What to produce:
Read through the data and report every line in which the word "started" occurs.

-------- Supplied entries --------

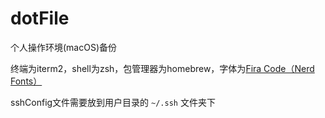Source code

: # dotFile

个人操作环境(macOS)备份

终端为iterm2，shell为zsh，包管理器为homebrew，字体为[Fira Code（Nerd Fonts）](https://github.com/ryanoasis/nerd-fonts/tree/master/patched-fonts/FiraCode)

sshConfig文件需要放到用户目录的 `~/.ssh` 文件夹下

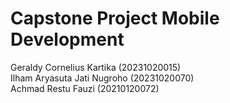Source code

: # Capstone Project Mobile Development
Geraldy Cornelius Kartika (20231020015)  
Ilham Aryasuta Jati Nugroho (20231020070)  
Achmad Restu Fauzi (20210120072)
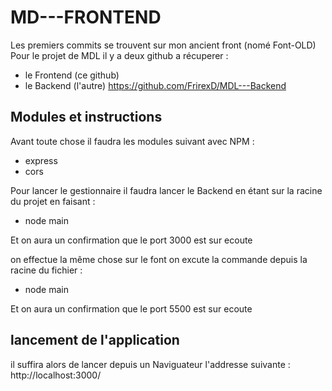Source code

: # MD---FRONTEND

Les premiers commits se trouvent sur mon ancient front (nomé Font-OLD)
Pour le projet de MDL il y a deux github a récuperer : 

- le Frontend (ce github)
- le Backend (l'autre)  https://github.com/FrirexD/MDL---Backend

## Modules et instructions 
Avant toute chose il faudra les modules suivant avec NPM : 
- express
- cors 


Pour lancer le gestionnaire il faudra lancer le Backend en étant sur la racine du projet en faisant :
- node main

Et on aura un confirmation que le port 3000 est sur ecoute 

on effectue la même chose sur le font on excute la commande depuis la racine du fichier :
- node main 

Et on aura un confirmation que le port 5500 est sur ecoute 

## lancement de l'application 

il suffira alors de lancer depuis un Naviguateur l'addresse suivante : http://localhost:3000/
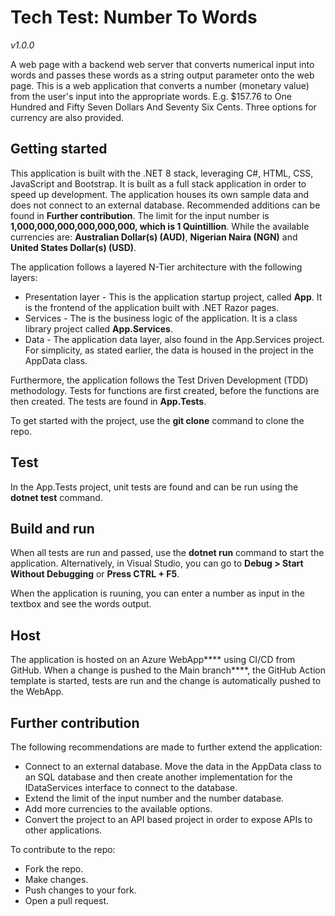 # Tech Test: Number To Words
*v1.0.0*

A web page with a backend web server that converts numerical input into words and passes these words as a string output parameter onto the web page. This is a web application that converts a number (monetary value) from the user's input into the appropriate words. E.g. $157.76 to One Hundred and Fifty Seven Dollars And Seventy Six Cents. Three options for currency are also provided.


## Getting started
This application is built with the .NET 8 stack, leveraging C#, HTML, CSS, JavaScript and Bootstrap. It is built as a full stack application in order to speed up development. The application houses its own sample data and does not connect to an external database. Recommended additions can be found in **Further contribution**. The limit for the input number is **1,000,000,000,000,000,000, which is 1 Quintillion**. While the available currencies are: **Australian Dollar(s) (AUD)**, **Nigerian Naira (NGN)** and **United States Dollar(s) (USD)**.

The application follows a layered N-Tier architecture with the following layers:
* Presentation layer - This is the application startup project, called **App**. It is the frontend of the application built with .NET Razor pages.
* Services - The is the business logic of the application. It is a class library project called **App.Services**.
* Data - The application data layer, also found in the App.Services project. For simplicity, as stated earlier, the data is housed in the project in the AppData class.

Furthermore, the application follows the Test Driven Development (TDD) methodology. Tests for functions are first created, before the functions are then created. The tests are found in **App.Tests**.

To get started with the project, use the **git clone** command to clone the repo.


## Test
In the App.Tests project, unit tests are found and can be run using the **dotnet test** command.


## Build and run
When all tests are run and passed, use the **dotnet run** command to start the application. Alternatively, in Visual Studio, you can go to **Debug > Start Without Debugging** or **Press CTRL + F5**.

When the application is ruuning, you can enter a number as input in the textbox and see the words output.


## Host
The application is hosted on an Azure WebApp**** using CI/CD from GitHub. When a change is pushed to the Main branch****, the GitHub Action template is started, tests are run and the change is automatically pushed to the WebApp.


## Further contribution
The following recommendations are made to further extend the application:
* Connect to an external database. Move the data in the AppData class to an SQL database and then create another implementation for the IDataServices interface to connect to the database.
* Extend the limit of the input number and the number database.
* Add more currencies to the available options.
* Convert the project to an API based project in order to expose APIs to other applications.

To contribute to the repo:
* Fork the repo.
* Make changes.
* Push changes to your fork.
* Open a pull request.

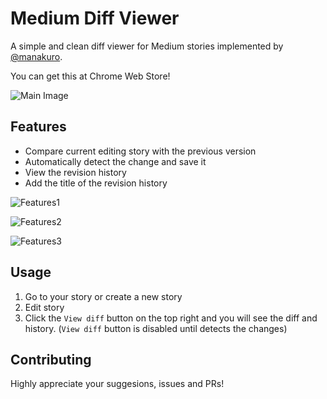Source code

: # Medium Diff Viewer
A simple and clean diff viewer for Medium stories implemented by [@manakuro](https://medium.com/@manakuro).

You can get this at Chrome Web Store!

![Main Image](https://i.imgur.com/C7zfSM7.jpg)


## Features

- Compare current editing story with the previous version
- Automatically detect the change and save it
- View the revision history
- Add the title of the revision history

![Features1](https://i.imgur.com/P9nRF4X.png)

![Features2](https://i.imgur.com/D4b0JR1.png)

![Features3](https://i.imgur.com/T1GoCbs.png)

## Usage
1. Go to your story or create a new story
2. Edit story
3. Click the `View diff` button on the top right and you will see the diff and history. (`View diff` button is disabled until detects the changes)

## Contributing
Highly appreciate your suggesions, issues and PRs!

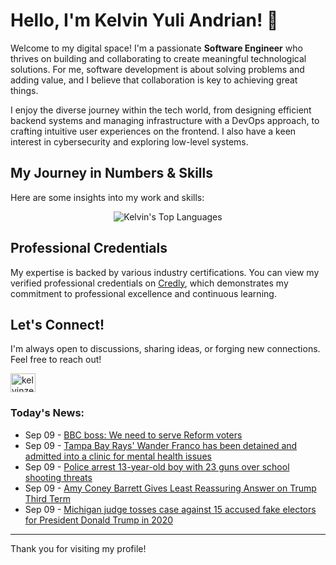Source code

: # Hello, I'm Kelvin Yuli Andrian! 👋

Welcome to my digital space! I'm a passionate **Software Engineer** who thrives on building and collaborating to create meaningful technological solutions. For me, software development is about solving problems and adding value, and I believe that collaboration is key to achieving great things.

I enjoy the diverse journey within the tech world, from designing efficient backend systems and managing infrastructure with a DevOps approach, to crafting intuitive user experiences on the frontend. I also have a keen interest in cybersecurity and exploring low-level systems.

## My Journey in Numbers & Skills

Here are some insights into my work and skills:

<p align="center">
  <img src="https://github-readme-stats.vercel.app/api/top-langs/?username=kelvinzer0&layout=compact&theme=radical" alt="Kelvin's Top Languages" />
</p>

## Professional Credentials

My expertise is backed by various industry certifications. You can view my verified professional credentials on [Credly](https://www.credly.com/users/kelvin-yuli-andrian/badges), which demonstrates my commitment to professional excellence and continuous learning.

## Let's Connect!

I'm always open to discussions, sharing ideas, or forging new connections. Feel free to reach out!

<p align="left">
    <a href="https://linkedin.com/in/kelvinzero" target="blank"><img align="center" src="https://cdn.jsdelivr.net/npm/simple-icons@3.0.1/icons/linkedin.svg" alt="kelvinzero" height="30" width="40" /></a>
</p>

### Today's News:

<!-- feed start -->
- Sep 09 - [BBC boss: We need to serve Reform voters](https://www.yahoo.com/news/articles/bbc-boss-serve-reform-voters-114908937.html)
- Sep 09 - [Tampa Bay Rays' Wander Franco has been detained and admitted into a clinic for mental health issues](https://sports.yahoo.com/article/tampa-bay-rays-wander-franco-161610356.html)
- Sep 09 - [Police arrest 13-year-old boy with 23 guns over school shooting threats](https://www.yahoo.com/news/articles/police-arrest-13-old-boy-160134864.html)
- Sep 09 - [Amy Coney Barrett Gives Least Reassuring Answer on Trump Third Term](https://www.yahoo.com/news/articles/amy-coney-barrett-gives-least-145746420.html)
- Sep 09 - [Michigan judge tosses case against 15 accused fake electors for President Donald Trump in 2020](https://www.yahoo.com/news/articles/michigan-judge-tosses-case-against-142716148.html)
<!-- feed end -->

---

Thank you for visiting my profile!
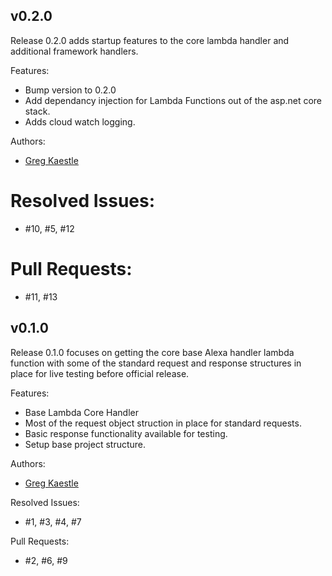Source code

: ## v0.2.0  

Release 0.2.0 adds startup features to the core lambda handler and additional framework handlers.

Features:  
* Bump version to 0.2.0  
* Add dependancy injection for Lambda Functions out of the asp.net core stack. 
* Adds cloud watch logging.

Authors: 
* [Greg Kaestle](mailto:flagscript@gmail.com)  

# Resolved Issues:    
* #10, #5, #12  

# Pull Requests:  
* #11, #13  

## v0.1.0

Release 0.1.0 focuses on getting the core base Alexa handler lambda function with some
of the standard request and response structures in place for live testing before official
release. 

Features:  
* Base Lambda Core Handler
* Most of the request object struction in place for standard requests.
* Basic response functionality available for testing.
* Setup base project structure.

Authors:
* [Greg Kaestle](mailto:flagscript@gmail.com)

Resolved Issues:  
* #1, #3, #4, #7

Pull Requests:  
* #2, #6, #9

--------

Worked solution:
## Getting started
To get started with the project, use the **git clone** command to clone the repo.
The application is hosted on an Azure WebApp**** using CI/CD from GitHub. When a change is pushed to the Main branch****, the GitHub Action template is started, tests are run and the change is automatically pushed to the WebApp.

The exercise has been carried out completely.